WHAT THE EXERCISE ASKS:
Gather each line of the entries below that includes "symbolic".
─── STUDY MATERIAL ───
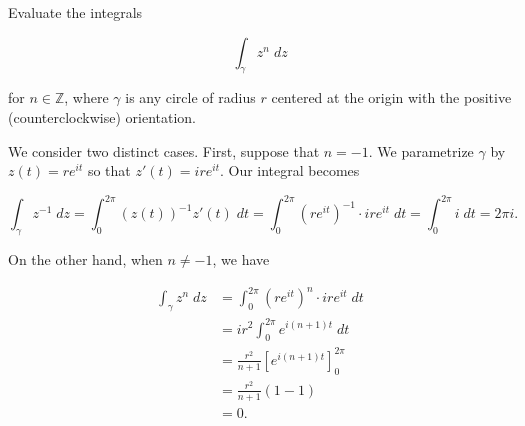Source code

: Evaluate the integrals

$$
\int_{\gamma} z^n \; dz
$$

for $n \in \mathbb{Z}$, where $\gamma$ is any circle of radius $r$ centered at the origin with the positive 
(counterclockwise) orientation.

\begin{solution}
    We consider two distinct cases. First, suppose that $n = -1$. We parametrize $\gamma$ by $z(t) = r e^{it}$ so that
    $z'(t) = i r e^{it}$. Our integral becomes

    $$
        \int_{\gamma} z^{-1} \; dz = \int_{0}^{2 \pi} (z(t))^{-1} z'(t) \; dt 
                                   = \int_{0}^{2 \pi} (r e^{i t})^{-1} \cdot i r e^{i t} \; dt 
                                   = \int_{0}^{2 \pi} i \; dt = 2 \pi i.
    $$

    On the other hand, when $n \neq -1$, we have

    \begin{align*}
        \int_{\gamma} z^n \; dz &= \int_{0}^{2 \pi} (r e^{i t})^{n} \cdot i r e^{it} \; dt \\
                                &= i r^2 \int_{0}^{2 \pi} e^{i (n + 1) t} \; dt \\
                                &= \frac{r^2}{n + 1} \left[ e^{i (n + 1) t} \right]_{0}^{2 \pi} \\
                                &= \frac{r^2}{n + 1} (1 - 1) \\
                                &= 0.
    \end{align*}
    \ \\
\end{solution}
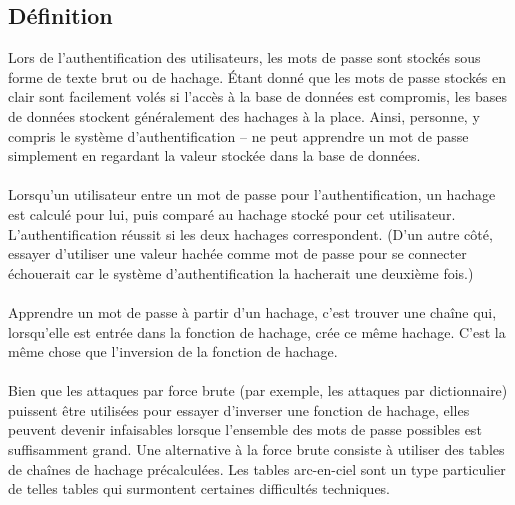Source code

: \documentclass[12pt, oneside]{article}
\begin{document}
\subsection{Définition}
Lors de l'authentification des utilisateurs, les mots de passe sont stockés sous forme de texte brut ou de hachage. Étant donné que les mots de passe stockés en clair sont facilement volés si l'accès à la base de données est compromis, les bases de données stockent généralement des hachages à la place. Ainsi, personne, y compris le système d'authentification – ne peut apprendre un mot de passe simplement en regardant la valeur stockée dans la base de données. \\\\Lorsqu'un utilisateur entre un mot de passe pour l'authentification, un hachage est calculé pour lui, puis comparé au hachage stocké pour cet utilisateur. L'authentification réussit si les deux hachages correspondent. (D'un autre côté, essayer d'utiliser une valeur hachée comme mot de passe pour se connecter échouerait car le système d'authentification la hacherait une deuxième fois.) \\\\Apprendre un mot de passe à partir d'un hachage, c'est trouver une chaîne qui, lorsqu'elle est entrée dans la fonction de hachage, crée ce même hachage. C'est la même chose que l'inversion de la fonction de hachage.\\\\Bien que les attaques par force brute (par exemple, les attaques par dictionnaire) puissent être utilisées pour essayer d'inverser une fonction de hachage, elles peuvent devenir infaisables lorsque l'ensemble des mots de passe possibles est suffisamment grand. Une alternative à la force brute consiste à utiliser des tables de chaînes de hachage précalculées. Les tables arc-en-ciel sont un type particulier de telles tables qui surmontent certaines difficultés techniques.
\end{document}

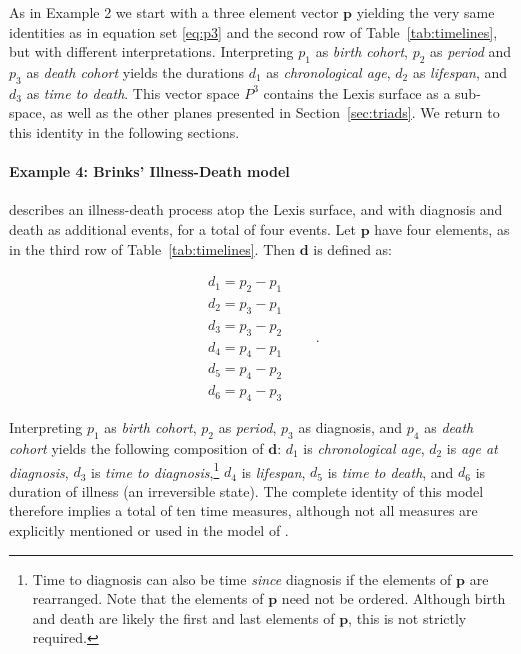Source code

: \documentclass[12pt,oneside,a4paper]{article} %
\theoremstyle{definition}
\begin{document}
As in Example 2 we start with a three element vector
$\textbf{p}$ yielding the very same identities as in equation set
\eqref{eq:p3} and the second row of Table~\ref{tab:timelines}, but with different interpretations.
Interpreting $p_1$ as \textit{birth cohort}, $p_2$ as \textit{period} and $p_3$ as \textit{death cohort} yields the durations $d_1$ as \textit{chronological age},
$d_2$ as \textit{lifespan}, and $d_3$ as \textit{time to death}. This
vector space $P^3$ contains the Lexis surface as a sub-space, as well as the
other planes presented in Section~\ref{sec:triads}. We return to this identity
in the following sections.

\paragraph{Example 4: Brinks' Illness-Death model}

\citet{brinks2014lexis} describes an illness-death process atop the Lexis
surface, and with diagnosis and death as additional events, for a total of four
events. Let $\textbf{p}$ have four elements, as in the third row of
Table~\ref{tab:timelines}. Then $\textbf{d}$ is defined as:

\begin{equation}
\label{eq:p3}
\begin{matrix}
d_1 = p_2 - p_1\\
d_2 = p_3 - p_1\\
d_3 = p_3 - p_2\\
d_4 = p_4 - p_1\\
d_5 = p_4 - p_2\\
d_6 = p_4 - p_3
\end{matrix} \quad\quad.
\end{equation}

Interpreting $p_1$ as \textit{birth cohort}, $p_2$ as \textit{period}, $p_3$ as
diagnosis, and $p_4$ as \textit{death cohort} yields the following composition
of $\textbf{d}$: $d_1$ is \textit{chronological age}, $d_2$ is \textit{age at
diagnosis}, $d_3$ is \textit{time to diagnosis},\footnote{Time to diagnosis can
also be time \textit{since} diagnosis if the elements of $\textbf{p}$ are
rearranged.
Note that the elements of $\textbf{p}$ need not be ordered. Although
birth and death are likely the first and last elements of $\textbf{p}$, this is
not strictly required.} $d_4$ is \textit{lifespan}, $d_5$ is \textit{time to
death}, and $d_6$ is duration of illness (an irreversible state). The complete
identity of this model therefore implies a total of ten time measures, although
not all measures are explicitly mentioned or used in the model of
\citet{brinks2014lexis}.
\end{document}
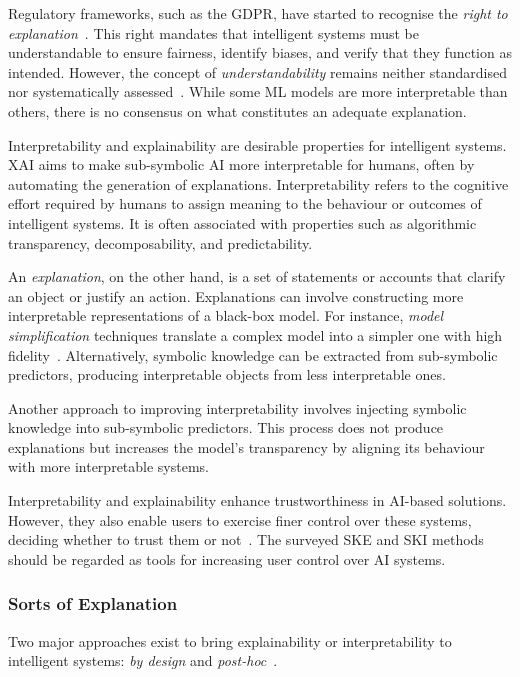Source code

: Regulatory frameworks, such as the \gls{GDPR}, have started to recognise the \emph{right to explanation}~\cite{DBLP:journals/aim/GoodmanF17}.
%
This right mandates that intelligent systems must be understandable to ensure fairness, identify biases, and verify that they function as intended.
%
However, the concept of \emph{understandability} remains neither standardised nor systematically assessed~\cite{DBLP:journals/ai/Miller19}.
%
While some \gls{ML} models are more interpretable than others, there is no consensus on what constitutes an adequate explanation.


Interpretability and explainability are desirable properties for intelligent systems.
%
\Gls{XAI} aims to make sub-symbolic \gls{AI} more interpretable for humans, often by automating the generation of explanations.
%
Interpretability refers to the cognitive effort required by humans to assign meaning to the behaviour or outcomes of intelligent systems.
%
It is often associated with properties such as algorithmic transparency, decomposability, and predictability.


An \emph{explanation}, on the other hand, is a set of statements or accounts that clarify an object or justify an action.
%
Explanations can involve constructing more interpretable representations of a black-box model.
%
For instance, \emph{model simplification} techniques translate a complex model into a simpler one with high fidelity~\cite{DBLP:conf/kdd/TolomeiSHL17,DBLP:journals/csur/GuidottiMRTGP19}.
%
Alternatively, symbolic knowledge can be extracted from sub-symbolic predictors, producing interpretable objects from less interpretable ones.


Another approach to improving interpretability involves injecting symbolic knowledge into sub-symbolic predictors.
%
This process does not produce explanations but increases the model's transparency by aligning its behaviour with more interpretable systems.

Interpretability and explainability enhance trustworthiness in \gls{AI}-based solutions.
%
However, they also enable users to exercise finer control over these systems, deciding whether to trust them or not~\cite{10.1214/21-SS133}.
%
The surveyed \gls{SKE} and \gls{SKI} methods should be regarded as tools for increasing user control over \gls{AI} systems.


\subsubsection{Sorts of Explanation}\label{subsubsec:sorts-of-explanation}
%
Two major approaches exist to bring explainability or interpretability to intelligent systems: \emph{by design} and \emph{post-hoc}~\cite{DBLP:conf/atal/CiattoSOC20,DBLP:journals/inffus/ArrietaRSBTBGGM20,DBLP:journals/csur/GuidottiMRTGP19}.


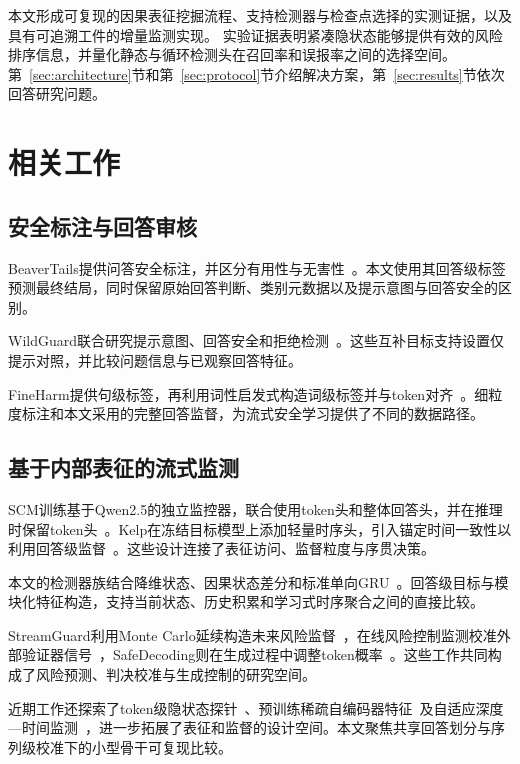 本文形成可复现的因果表征挖掘流程、支持检测器与检查点选择的实测证据，以及具有可追溯工件的增量监测实现。\AchievementScopeZH{} 实验证据表明紧凑隐状态能够提供有效的风险排序信息，并量化静态与循环检测头在召回率和误报率之间的选择空间。第~\ref{sec:architecture}节和第~\ref{sec:protocol}节介绍解决方案，第~\ref{sec:results}节依次回答研究问题。

\section{相关工作}
\subsection{安全标注与回答审核}
BeaverTails提供问答安全标注，并区分有用性与无害性~\cite{ji2023beavertails}。本文使用其回答级标签预测最终结局，同时保留原始回答判断、类别元数据以及提示意图与回答安全的区别。

WildGuard联合研究提示意图、回答安全和拒绝检测~\cite{han2024wildguard}。这些互补目标支持设置仅提示对照，并比较问题信息与已观察回答特征。

FineHarm提供句级标签，再利用词性启发式构造词级标签并与token对齐~\cite{NEURIPS2025_4e315702}。细粒度标注和本文采用的完整回答监督，为流式安全学习提供了不同的数据路径。

\subsection{基于内部表征的流式监测}
SCM训练基于Qwen2.5的独立监控器，联合使用token头和整体回答头，并在推理时保留token头~\cite{NEURIPS2025_4e315702}。Kelp在冻结目标模型上添加轻量时序头，引入锚定时间一致性以利用回答级监督~\cite{li2025kelpstreamingsafeguardlarge}。这些设计连接了表征访问、监督粒度与序贯决策。

本文的检测器族结合降维状态、因果状态差分和标准单向GRU~\cite{cho2014gru}。回答级目标与模块化特征构造，支持当前状态、历史积累和学习式时序聚合之间的直接比较。

StreamGuard利用Monte Carlo延续构造未来风险监督~\cite{kavumba2026streamguard}，在线风险控制监测校准外部验证器信号~\cite{schirmer2026online}，SafeDecoding则在生成过程中调整token概率~\cite{xu2024safedecoding}。这些工作共同构成了风险预测、判决校准与生成控制的研究空间。

近期工作还探索了token级隐状态探针~\cite{shu2026stopearly}、预训练稀疏自编码器特征~\cite{fang2026nextguard}及自适应深度—时间监测~\cite{wei2026adtguard}，进一步拓展了表征和监督的设计空间。本文聚焦共享回答划分与序列级校准下的小型骨干可复现比较。

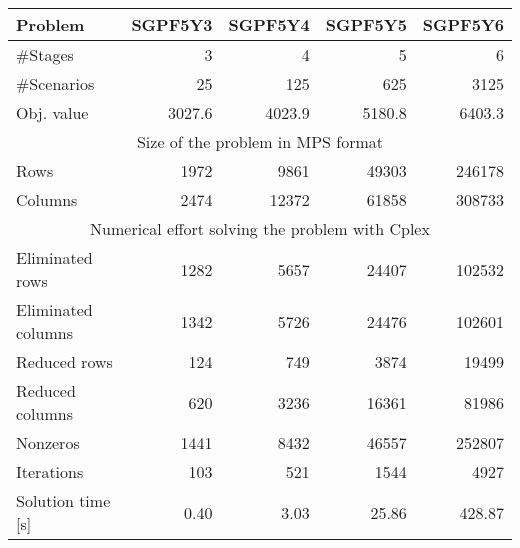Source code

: \bigskip

\begin{center}
\begin{tabular}{|l|r|r|r|r|} \hline
Problem            & SGPF5Y3 & SGPF5Y4 & SGPF5Y5 & SGPF5Y6 \\ \hline
\#Stages           &     3   &     4   &     5   &     6 \\
\#Scenarios        &    25   &   125   &   625   &  3125 \\
Obj. value         &  3027.6 &  4023.9 &  5180.8 &  6403.3 \\ \hline
\multicolumn{5}{|c|}{Size of the problem in MPS format} \\ \hline
Rows               &    1972 &    9861 &   49303 &  246178 \\
Columns            &    2474 &   12372 &   61858 &  308733 \\ \hline
\multicolumn{5}{|c|}{Numerical effort solving the problem with Cplex} \\ \hline
Eliminated rows    &    1282 &    5657 &   24407 &  102532 \\
Eliminated columns &    1342 &    5726 &   24476 &  102601 \\
Reduced rows       &     124 &     749 &    3874 &   19499 \\
Reduced columns    &     620 &    3236 &   16361 &   81986 \\
Nonzeros           &    1441 &    8432 &   46557 &  252807 \\
Iterations         &     103 &     521 &    1544 &    4927 \\
Solution time [s]  &    0.40 &    3.03 &   25.86 &  428.87 \\ \hline
\end{tabular}
\end{center}

\bigskip
\noindent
───
OUTPUT OF THE EXERCISE:
\Gls{XAI} aims to make sub-symbolic \gls{AI} more interpretable for humans, often by automating the generation of explanations.
Alternatively, symbolic knowledge can be extracted from sub-symbolic predictors, producing interpretable objects from less interpretable ones.
Another approach to improving interpretability involves injecting symbolic knowledge into sub-symbolic predictors.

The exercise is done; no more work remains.